With this as background, the supposed revelation is framed, per the title, as "How Regulators Unearthed Merrill's Dodging of Risk Disclosure" (later revised to "Merrill's Risk Disclosure Dodges Are Unearthed"). This is laughable. The regulators certainly did not unearth this story. But given Ms. Story (and Gretchen Morgenson's) close connection with the SEC, the agency is probably a significant source for this story. The SEC appears to be eager to show progress on pursuing bad behavior during the crisis and has latched onto the failure of various dealers to make proper disclosure of their subprime exposures.

But the real story is about the widespread corruption in CDOs and about Magnetar. The SEC appears reluctant to pursue this angle and is using Ms. Story to focus on a different, narrow aspect. It is embarrassing that the Times cites the widely derided Citi settlement as a strong precedent. But this is consistent with SEC patterns - extolling their success with Citi (such as it is) to show the advances they are making. The SEC's strategy is evidently to limit its effort to the narrow issue of adequacy of disclosure, which is the common thread among the Goldman, Citi, and Merrill cases. Appallingly, that blinkered approach means the agency is likely to give Magnetar a free pass, since the SEC apparently regards Magnetar to have made adequate disclosure of conflicts of interest. But presenting CDO managers as working on behalf of all the investors when they were in fact serving the interests of the sponsor, whose true interests were opposed to all the other investors, is a separate basis for investigation and action, but one the SEC has evidently decided not to pursue.

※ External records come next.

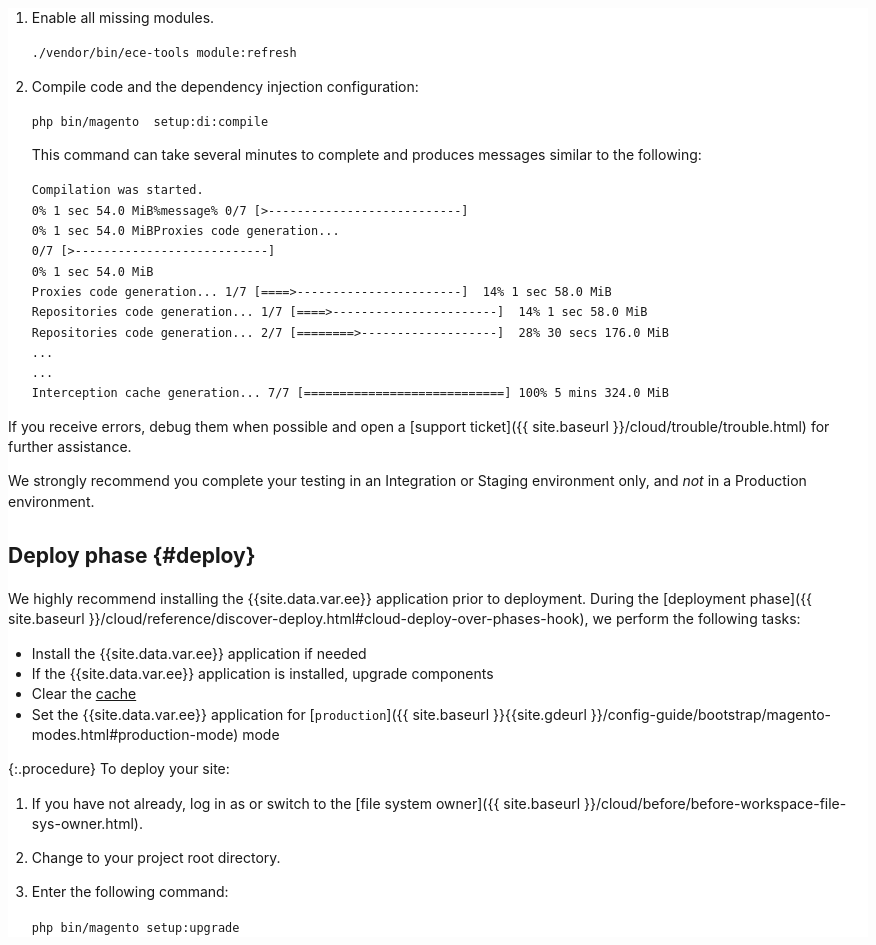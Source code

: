 1. Enable all missing modules.

   ```bash
   ./vendor/bin/ece-tools module:refresh
   ```

1. Compile code and the dependency injection configuration:

   ```bash
   php bin/magento  setup:di:compile
   ```

   This command can take several minutes to complete and produces messages similar to the following:

   ```terminal
   Compilation was started.
   0% 1 sec 54.0 MiB%message% 0/7 [>---------------------------]
   0% 1 sec 54.0 MiBProxies code generation...
   0/7 [>---------------------------]
   0% 1 sec 54.0 MiB
   Proxies code generation... 1/7 [====>-----------------------]  14% 1 sec 58.0 MiB
   Repositories code generation... 1/7 [====>-----------------------]  14% 1 sec 58.0 MiB
   Repositories code generation... 2/7 [========>-------------------]  28% 30 secs 176.0 MiB
   ...
   ...
   Interception cache generation... 7/7 [============================] 100% 5 mins 324.0 MiB
   ```

If you receive errors, debug them when possible and open a [support ticket]({{ site.baseurl }}/cloud/trouble/trouble.html) for further assistance.

We strongly recommend you complete your testing in an Integration or Staging environment only, and _not_ in a Production environment.

## Deploy phase {#deploy}

We highly recommend installing the {{site.data.var.ee}} application prior to deployment. During the [deployment phase]({{ site.baseurl }}/cloud/reference/discover-deploy.html#cloud-deploy-over-phases-hook), we perform the following tasks:

*  Install the {{site.data.var.ee}} application if needed
*  If the {{site.data.var.ee}} application is installed, upgrade components
*  Clear the [cache](https://glossary.magento.com/cache)
*  Set the {{site.data.var.ee}} application for [`production`]({{ site.baseurl }}{{site.gdeurl }}/config-guide/bootstrap/magento-modes.html#production-mode) mode

{:.procedure}
To deploy your site:

1. If you have not already, log in as or switch to the [file system owner]({{ site.baseurl }}/cloud/before/before-workspace-file-sys-owner.html).
1. Change to your project root directory.
1. Enter the following command:

   ```bash
   php bin/magento setup:upgrade
   ```
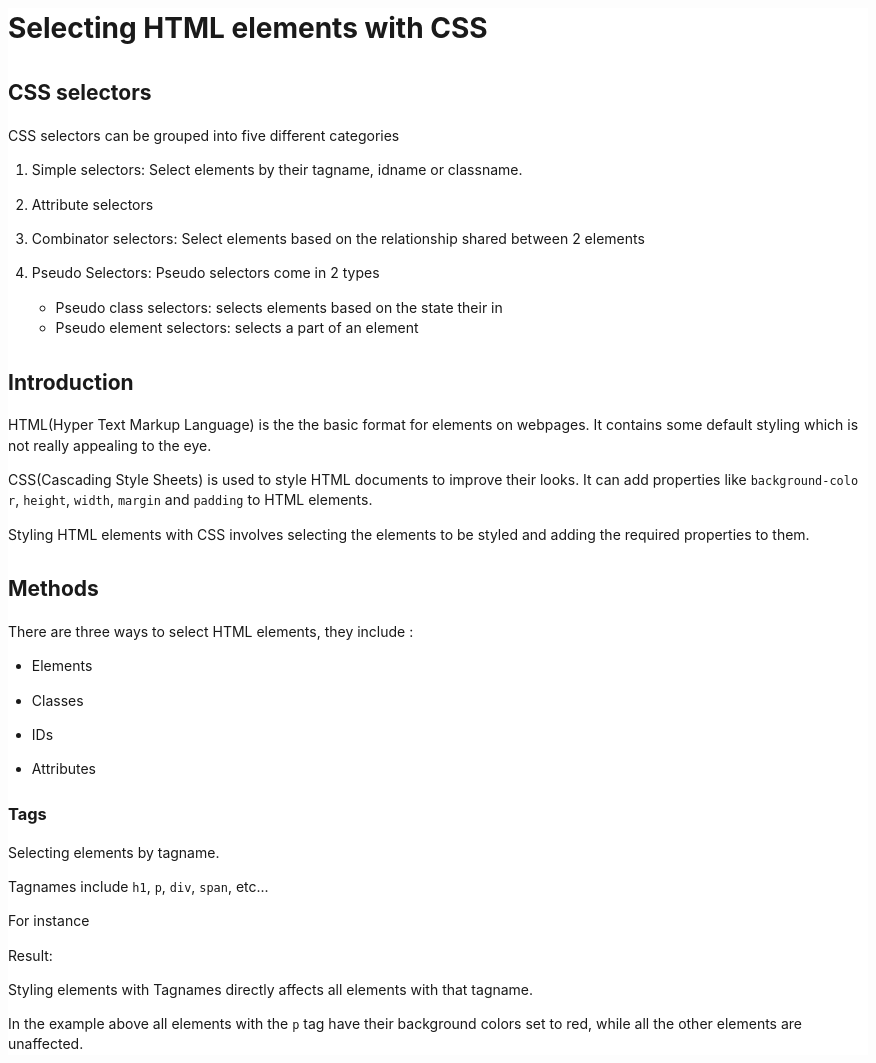 # Selecting HTML elements with CSS

## CSS selectors
CSS selectors can be grouped into five different categories

1. Simple selectors: Select elements by their tagname, idname or classname.

2. Attribute selectors

3. Combinator selectors: Select elements based on the relationship shared between 2 elements

4. Pseudo Selectors: Pseudo selectors come in 2 types
    - Pseudo class selectors: selects elements based on the state their in
    - Pseudo element selectors: selects a part of an element



## Introduction


HTML(Hyper Text Markup Language) is the the basic format for elements on webpages. It contains some default styling which is not really appealing to the eye.


CSS(Cascading Style Sheets) is used to style HTML documents to improve their looks. It can add properties like `background-color`, `height`, `width`, `margin` and `padding` to HTML elements.


Styling HTML elements with CSS involves selecting the elements to be styled and adding the required properties to them.





## Methods
There are three ways to select HTML elements, they include :

* Elements

* Classes

* IDs

* Attributes

### Tags
Selecting elements by tagname.

Tagnames include `h1`, `p`, `div`, `span`, etc...

For instance

Result:


Styling elements with Tagnames directly affects all elements with that tagname.

In the example above all elements with the `p` tag have their background colors set to red, while all the other elements are unaffected.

Thus what the SEC tries to publicize as progress is grossly inadequate and misses the drivers of crisis- of widespread fraud throughout the CDO market, which involves price manipulation, inadequate disclosure of parties and intentions, and tying among transactions, in addition to corporate level misleading statements regarding mortgage exposure.

The SEC, via Ms. Story, appears to display a desire to get credit for investigating financial crisis issues without addressing the problem with the CDO market head on and almost seems afraid to capitalize on the progress they made with Goldman on the Abacus deal. Are they afraid what they will uncover (might it implicate Deutsche Bank, which would undermine the credibility of SEC enforcement chief Ray Khuzami, who was General Counsel for Deutsche Bank in the US, which along with Goldman, was a leader in synthetic CDOs)? Or is it simply that they felt these CDO cases are too much work and they'd rather go back to the usual SEC low hanging fruit of insider traders? Given how central abuses in the CDO market were to the crisis, neither of these is good enough reason for the SEC to punt.

Update and correction 4:45 PM:

We owe a bit of an apology to readers and to Louise Story of the New York Times, for an apparent error in our analysis. We have been informed that, remarkably, there were two separate Pyxis vehicles which were issued in the 2007 time frame one of which was a CDO and a second a structure which some sources classify as a CDO and others describe differently.

The Pyxis 2007-1 transaction which we discussed in the post was a CDO but did not have any Merrill involvement. The Pyxis deal referenced in the NY Times article that was issued by Merrill, Pyxis Master Trust, Class 2007, was an entirely different vehicle and was underwritten by Merrill

The brief description of the Merrill-devised transaction in the NY Times article, which was frustratingly vague, included references to "notes" being issued, which we took as an indication that it was an external transaction with investors and corresponded to the Magnetar-sponsored CDO, since there was no evidence of any other deal named "Pyxis" being marketed during this time period. It appears that the Merrill transaction was actually an internal transaction.